The Christophers

Tropic Sprockets by Ian Brockway

[mr_rating_result]

From Steven Soderbergh (“Black Bag”), “The Christophers” is a kind of psychological push and pull story, reminiscent of Norman Jewison or Hitchcock. The film can also be seen as a character study highlighting eccentricity. Though the plot is snaky and opaque at times, it features a vibrant and detailed performance by Ian McKellen.

Struggling painter Lori (Michaela Coel) is hired by the son and daughter (James Corden and Jessica Gunning) of a once famous painter Julian Sklar (Ian McKellen) to complete some rare paintings, titled “The Christophers” thought to be lost, before the artist dies.

Reluctantly, Lori agrees.

Sklar tells Lori to destroy the original paintings, as they are certain to cause trouble.

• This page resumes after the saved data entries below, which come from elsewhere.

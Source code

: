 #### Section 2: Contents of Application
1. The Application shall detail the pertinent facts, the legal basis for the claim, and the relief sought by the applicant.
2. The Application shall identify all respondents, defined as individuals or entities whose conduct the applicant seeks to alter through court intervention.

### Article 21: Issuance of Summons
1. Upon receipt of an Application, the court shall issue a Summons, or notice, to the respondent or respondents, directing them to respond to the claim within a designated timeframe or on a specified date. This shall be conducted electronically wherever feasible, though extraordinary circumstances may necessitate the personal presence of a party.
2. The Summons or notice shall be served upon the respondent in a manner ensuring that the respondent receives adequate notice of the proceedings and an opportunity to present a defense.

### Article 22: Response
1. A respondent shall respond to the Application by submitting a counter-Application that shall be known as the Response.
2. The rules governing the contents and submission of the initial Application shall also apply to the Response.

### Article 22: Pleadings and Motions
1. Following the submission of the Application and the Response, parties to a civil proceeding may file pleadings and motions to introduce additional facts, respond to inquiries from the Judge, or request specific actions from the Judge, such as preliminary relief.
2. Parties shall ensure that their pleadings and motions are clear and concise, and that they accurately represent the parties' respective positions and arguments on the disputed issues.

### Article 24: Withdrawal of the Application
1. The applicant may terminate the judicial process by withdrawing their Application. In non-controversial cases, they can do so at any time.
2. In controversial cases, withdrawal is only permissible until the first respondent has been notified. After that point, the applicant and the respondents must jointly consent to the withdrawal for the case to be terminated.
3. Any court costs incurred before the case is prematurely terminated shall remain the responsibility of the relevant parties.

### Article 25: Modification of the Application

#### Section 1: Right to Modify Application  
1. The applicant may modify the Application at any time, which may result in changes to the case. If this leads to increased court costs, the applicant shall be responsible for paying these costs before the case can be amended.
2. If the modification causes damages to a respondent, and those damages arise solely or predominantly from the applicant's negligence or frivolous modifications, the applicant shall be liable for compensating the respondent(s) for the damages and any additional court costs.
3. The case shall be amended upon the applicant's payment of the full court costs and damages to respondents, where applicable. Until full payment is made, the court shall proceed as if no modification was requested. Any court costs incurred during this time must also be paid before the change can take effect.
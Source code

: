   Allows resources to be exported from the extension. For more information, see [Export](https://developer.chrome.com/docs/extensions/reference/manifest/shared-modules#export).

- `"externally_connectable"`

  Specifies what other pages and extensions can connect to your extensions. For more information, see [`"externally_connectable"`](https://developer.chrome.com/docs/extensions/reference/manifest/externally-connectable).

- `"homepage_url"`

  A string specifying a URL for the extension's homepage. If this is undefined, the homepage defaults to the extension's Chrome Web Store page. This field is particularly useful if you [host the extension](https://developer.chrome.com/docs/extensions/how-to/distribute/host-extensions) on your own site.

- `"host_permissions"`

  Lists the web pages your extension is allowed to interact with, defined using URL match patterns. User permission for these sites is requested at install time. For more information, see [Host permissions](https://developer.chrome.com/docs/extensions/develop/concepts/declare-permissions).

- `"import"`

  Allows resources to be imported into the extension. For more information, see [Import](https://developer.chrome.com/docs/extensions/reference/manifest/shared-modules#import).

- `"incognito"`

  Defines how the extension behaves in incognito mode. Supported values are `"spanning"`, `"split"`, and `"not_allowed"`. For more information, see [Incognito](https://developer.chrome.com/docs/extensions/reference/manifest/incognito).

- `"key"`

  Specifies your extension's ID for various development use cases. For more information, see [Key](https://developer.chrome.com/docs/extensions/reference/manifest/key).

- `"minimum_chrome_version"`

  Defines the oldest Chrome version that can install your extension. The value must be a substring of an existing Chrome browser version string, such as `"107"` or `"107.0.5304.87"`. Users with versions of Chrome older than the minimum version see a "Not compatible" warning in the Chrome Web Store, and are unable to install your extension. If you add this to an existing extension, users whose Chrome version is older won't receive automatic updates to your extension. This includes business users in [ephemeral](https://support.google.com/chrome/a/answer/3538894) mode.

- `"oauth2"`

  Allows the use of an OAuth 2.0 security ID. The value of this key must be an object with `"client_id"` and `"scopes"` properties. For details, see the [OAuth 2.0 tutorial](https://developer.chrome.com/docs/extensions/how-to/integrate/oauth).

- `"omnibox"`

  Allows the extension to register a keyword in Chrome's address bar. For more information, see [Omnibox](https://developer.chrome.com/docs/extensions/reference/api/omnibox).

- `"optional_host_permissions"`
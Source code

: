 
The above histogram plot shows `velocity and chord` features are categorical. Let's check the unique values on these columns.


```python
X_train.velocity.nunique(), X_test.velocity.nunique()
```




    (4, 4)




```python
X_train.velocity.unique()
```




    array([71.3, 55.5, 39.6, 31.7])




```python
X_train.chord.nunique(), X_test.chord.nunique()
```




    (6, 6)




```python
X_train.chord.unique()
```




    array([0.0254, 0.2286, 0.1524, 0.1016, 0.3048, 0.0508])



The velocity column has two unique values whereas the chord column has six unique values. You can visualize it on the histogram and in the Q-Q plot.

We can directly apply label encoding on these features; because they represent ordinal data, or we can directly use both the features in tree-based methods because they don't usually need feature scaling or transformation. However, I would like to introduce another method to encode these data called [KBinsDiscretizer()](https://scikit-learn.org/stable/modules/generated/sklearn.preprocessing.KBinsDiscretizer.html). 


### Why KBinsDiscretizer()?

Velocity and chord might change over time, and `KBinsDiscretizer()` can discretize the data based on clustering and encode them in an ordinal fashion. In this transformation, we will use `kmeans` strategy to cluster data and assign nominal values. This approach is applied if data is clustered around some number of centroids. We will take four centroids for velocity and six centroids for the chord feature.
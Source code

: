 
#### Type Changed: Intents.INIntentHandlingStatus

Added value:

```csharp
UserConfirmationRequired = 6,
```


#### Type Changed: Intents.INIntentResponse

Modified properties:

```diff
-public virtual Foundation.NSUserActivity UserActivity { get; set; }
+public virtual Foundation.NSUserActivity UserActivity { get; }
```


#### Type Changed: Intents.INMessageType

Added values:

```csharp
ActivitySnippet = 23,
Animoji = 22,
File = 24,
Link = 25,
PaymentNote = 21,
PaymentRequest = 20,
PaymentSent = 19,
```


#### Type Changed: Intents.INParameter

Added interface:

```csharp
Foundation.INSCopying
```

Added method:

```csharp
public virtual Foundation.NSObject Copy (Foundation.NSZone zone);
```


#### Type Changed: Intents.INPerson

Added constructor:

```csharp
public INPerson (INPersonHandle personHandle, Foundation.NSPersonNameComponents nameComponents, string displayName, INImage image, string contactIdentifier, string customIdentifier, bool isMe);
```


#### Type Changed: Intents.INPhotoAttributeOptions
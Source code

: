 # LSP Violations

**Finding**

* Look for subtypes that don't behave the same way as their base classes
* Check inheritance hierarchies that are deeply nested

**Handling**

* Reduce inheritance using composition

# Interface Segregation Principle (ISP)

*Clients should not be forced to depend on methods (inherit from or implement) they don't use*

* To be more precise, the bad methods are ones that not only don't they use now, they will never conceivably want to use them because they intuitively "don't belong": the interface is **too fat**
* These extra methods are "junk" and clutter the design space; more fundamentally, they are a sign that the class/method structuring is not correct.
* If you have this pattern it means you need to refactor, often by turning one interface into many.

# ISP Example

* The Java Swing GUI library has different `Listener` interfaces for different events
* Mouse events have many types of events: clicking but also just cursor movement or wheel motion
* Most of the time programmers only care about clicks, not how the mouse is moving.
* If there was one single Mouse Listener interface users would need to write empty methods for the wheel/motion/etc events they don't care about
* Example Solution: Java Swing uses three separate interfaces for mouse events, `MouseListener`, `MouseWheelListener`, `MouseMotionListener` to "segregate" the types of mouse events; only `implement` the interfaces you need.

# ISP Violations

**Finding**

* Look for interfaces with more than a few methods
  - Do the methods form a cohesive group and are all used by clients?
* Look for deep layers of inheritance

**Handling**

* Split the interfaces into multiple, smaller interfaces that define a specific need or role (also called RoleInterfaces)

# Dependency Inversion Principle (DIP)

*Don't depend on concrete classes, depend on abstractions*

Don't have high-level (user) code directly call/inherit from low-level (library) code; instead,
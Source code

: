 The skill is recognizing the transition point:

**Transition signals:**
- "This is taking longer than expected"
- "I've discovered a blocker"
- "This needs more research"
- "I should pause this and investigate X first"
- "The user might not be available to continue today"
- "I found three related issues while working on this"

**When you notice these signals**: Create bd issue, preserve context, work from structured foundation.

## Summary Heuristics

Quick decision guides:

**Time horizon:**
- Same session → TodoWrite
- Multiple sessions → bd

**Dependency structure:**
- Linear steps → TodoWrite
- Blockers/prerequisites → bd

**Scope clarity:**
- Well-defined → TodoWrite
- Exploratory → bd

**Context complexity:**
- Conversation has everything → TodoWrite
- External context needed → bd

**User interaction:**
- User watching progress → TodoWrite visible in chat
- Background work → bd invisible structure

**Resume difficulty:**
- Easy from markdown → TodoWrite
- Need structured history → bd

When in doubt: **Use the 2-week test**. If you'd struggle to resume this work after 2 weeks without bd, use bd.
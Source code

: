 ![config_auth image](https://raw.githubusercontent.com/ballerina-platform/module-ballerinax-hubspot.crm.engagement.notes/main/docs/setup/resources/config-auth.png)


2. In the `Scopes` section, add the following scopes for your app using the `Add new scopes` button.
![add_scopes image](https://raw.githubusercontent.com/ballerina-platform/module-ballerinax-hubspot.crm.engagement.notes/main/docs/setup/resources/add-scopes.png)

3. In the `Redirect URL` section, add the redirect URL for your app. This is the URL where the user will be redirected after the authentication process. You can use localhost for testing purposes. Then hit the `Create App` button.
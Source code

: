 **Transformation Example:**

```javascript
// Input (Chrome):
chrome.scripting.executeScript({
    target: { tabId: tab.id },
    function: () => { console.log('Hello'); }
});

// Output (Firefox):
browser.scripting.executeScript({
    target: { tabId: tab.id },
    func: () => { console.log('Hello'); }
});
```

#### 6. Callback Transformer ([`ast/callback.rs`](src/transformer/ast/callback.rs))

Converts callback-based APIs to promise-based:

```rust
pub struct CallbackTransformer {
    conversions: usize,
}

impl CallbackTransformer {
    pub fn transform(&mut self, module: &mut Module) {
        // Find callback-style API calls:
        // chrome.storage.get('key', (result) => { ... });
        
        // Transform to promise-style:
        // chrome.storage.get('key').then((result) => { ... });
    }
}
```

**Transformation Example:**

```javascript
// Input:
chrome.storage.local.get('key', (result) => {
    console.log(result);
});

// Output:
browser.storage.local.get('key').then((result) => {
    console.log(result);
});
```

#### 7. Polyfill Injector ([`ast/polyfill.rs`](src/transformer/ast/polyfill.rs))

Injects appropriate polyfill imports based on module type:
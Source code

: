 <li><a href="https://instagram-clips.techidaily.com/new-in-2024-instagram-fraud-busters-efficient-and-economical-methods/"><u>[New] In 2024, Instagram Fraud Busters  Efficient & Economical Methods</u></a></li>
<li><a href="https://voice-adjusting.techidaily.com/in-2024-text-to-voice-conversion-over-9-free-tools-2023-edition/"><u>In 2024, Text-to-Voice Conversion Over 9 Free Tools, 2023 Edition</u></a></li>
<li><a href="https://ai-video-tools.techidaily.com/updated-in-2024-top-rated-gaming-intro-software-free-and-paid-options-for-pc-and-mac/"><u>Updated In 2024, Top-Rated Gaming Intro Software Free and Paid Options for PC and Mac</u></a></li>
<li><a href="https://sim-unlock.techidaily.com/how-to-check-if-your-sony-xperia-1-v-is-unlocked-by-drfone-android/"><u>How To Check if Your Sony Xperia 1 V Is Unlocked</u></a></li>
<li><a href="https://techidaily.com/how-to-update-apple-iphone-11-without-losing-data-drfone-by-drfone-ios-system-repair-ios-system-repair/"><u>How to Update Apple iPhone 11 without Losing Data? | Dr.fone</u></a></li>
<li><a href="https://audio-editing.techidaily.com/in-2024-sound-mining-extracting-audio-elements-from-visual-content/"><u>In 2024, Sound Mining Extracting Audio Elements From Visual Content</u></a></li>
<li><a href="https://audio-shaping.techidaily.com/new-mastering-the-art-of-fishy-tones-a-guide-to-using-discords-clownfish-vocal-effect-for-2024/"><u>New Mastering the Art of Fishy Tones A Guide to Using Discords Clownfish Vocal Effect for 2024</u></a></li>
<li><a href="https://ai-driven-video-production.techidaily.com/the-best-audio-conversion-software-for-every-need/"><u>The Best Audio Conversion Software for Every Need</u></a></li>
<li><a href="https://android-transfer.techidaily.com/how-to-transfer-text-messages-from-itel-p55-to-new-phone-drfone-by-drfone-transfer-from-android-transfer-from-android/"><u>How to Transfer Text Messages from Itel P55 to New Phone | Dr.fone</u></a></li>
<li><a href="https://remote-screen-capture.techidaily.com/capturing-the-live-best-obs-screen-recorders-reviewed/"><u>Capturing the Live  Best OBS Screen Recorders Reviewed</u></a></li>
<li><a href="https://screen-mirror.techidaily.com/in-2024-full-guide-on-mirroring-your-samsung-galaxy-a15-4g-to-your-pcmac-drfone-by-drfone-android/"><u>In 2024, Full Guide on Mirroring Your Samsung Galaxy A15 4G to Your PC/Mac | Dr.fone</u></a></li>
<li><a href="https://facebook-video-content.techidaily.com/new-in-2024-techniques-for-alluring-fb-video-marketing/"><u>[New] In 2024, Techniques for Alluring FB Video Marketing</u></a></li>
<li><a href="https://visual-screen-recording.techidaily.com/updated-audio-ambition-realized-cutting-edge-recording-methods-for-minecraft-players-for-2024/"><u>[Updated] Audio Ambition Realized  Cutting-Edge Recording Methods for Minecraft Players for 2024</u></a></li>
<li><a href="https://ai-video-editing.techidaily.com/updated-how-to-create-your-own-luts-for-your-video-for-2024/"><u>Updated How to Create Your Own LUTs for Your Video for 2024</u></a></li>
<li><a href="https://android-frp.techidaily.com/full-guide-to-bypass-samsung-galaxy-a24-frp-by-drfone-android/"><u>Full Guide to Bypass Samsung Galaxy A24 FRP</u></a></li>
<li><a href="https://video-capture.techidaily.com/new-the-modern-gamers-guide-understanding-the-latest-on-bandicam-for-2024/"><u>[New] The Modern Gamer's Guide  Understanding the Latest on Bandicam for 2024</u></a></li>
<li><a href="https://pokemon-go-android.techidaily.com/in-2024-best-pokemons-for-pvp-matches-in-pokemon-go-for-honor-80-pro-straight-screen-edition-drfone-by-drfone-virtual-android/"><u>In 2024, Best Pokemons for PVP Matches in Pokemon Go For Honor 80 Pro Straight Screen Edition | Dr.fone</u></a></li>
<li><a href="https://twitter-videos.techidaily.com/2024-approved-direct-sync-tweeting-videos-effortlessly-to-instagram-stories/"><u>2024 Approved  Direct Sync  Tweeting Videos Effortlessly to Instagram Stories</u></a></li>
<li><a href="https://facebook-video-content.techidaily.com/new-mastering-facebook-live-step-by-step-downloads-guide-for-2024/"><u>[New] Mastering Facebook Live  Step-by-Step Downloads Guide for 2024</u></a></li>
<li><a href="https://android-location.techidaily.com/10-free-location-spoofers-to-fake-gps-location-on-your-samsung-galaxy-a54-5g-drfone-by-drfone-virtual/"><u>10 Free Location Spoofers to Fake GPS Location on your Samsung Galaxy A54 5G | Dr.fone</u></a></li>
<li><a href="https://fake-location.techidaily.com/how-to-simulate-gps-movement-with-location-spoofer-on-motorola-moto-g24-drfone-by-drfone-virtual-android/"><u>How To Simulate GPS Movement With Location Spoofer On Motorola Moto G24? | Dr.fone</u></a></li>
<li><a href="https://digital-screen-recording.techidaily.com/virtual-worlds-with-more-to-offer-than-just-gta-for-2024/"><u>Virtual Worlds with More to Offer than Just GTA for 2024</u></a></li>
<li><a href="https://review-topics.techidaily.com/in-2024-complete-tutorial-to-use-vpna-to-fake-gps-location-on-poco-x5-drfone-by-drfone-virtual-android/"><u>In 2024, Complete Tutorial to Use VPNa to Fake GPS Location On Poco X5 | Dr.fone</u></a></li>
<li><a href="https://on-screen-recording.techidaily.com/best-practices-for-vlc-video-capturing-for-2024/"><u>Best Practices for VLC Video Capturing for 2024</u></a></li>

Lori makes a few forgeries and destroys those, hoping to appease Sklar’s family and ensure artistic legacy.

Sklar has intuition that Lori will double cross him, and goes into a rage.

Overwhelmed, Lori leaves.

After a meeting with Sklar’s son and daughter, in which they reveal themselves to be ultra greedy and materialistic, Sklar makes up with Lori, asking her to forge the paintings and later to deface them, ultimately making the paintings more famous than ever.

First and foremost, it is Ian McKellen that pulls you into the film as the sincerely unpredictable and mercurial aging artist. The actor goes through a range of emotions here and one never quite knows what to expect from one moment to the next he is one part Oscar Wilde and one part Francis Bacon. He is also curmudgeonly, charming and impossible to understand.

Lori’s personality is opaque. Is she sincere or duplicitous? She has a strange icy tranquility throughout most every interaction, excluding Sklar’s intermittent raging.

Soderbergh’s micro-focused close up camera shots are well in evidence here. All the better for its ambiguous and deadpan denouement.

This icy, compact and somewhat objectivist film about human foibles and stubbornness will keep you guessing.